**Exercise details:**
Your answer must consist of exactly the lines below, starting with the line with "## منابع RSS" and going on through the line with "[ یک خبرخوان", and nothing else.

[Dataset entries]
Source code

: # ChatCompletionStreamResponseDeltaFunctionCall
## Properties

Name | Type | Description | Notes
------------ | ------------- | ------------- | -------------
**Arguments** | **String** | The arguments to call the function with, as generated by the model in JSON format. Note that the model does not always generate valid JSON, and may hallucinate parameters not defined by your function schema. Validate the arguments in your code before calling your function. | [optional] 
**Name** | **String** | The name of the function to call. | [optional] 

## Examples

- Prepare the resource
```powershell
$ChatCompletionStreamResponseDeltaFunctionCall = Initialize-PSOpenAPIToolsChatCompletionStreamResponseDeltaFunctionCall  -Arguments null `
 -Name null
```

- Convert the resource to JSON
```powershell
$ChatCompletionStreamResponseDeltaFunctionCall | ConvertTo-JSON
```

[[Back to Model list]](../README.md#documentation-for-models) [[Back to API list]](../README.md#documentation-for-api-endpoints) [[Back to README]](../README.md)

* * *

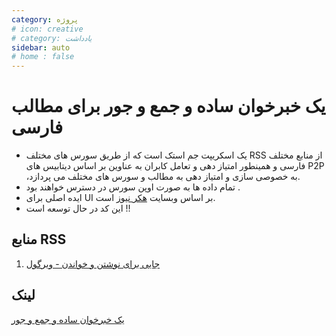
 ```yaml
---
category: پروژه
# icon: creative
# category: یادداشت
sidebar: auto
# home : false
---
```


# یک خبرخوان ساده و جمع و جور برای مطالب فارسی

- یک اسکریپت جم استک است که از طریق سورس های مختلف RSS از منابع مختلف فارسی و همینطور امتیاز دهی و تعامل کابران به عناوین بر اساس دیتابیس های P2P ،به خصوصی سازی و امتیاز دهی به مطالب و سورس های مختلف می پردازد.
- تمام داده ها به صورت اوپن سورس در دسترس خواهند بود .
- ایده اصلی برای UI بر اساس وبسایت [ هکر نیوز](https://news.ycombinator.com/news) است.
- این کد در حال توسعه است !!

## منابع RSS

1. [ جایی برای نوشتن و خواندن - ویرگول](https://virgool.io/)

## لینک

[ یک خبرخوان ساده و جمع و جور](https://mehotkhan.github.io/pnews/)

**Expected answer:**
## منابع RSS

1. [ جایی برای نوشتن و خواندن - ویرگول](https://virgool.io/)

## لینک

[ یک خبرخوان ساده و جمع و جور](https://mehotkhan.github.io/pnews/)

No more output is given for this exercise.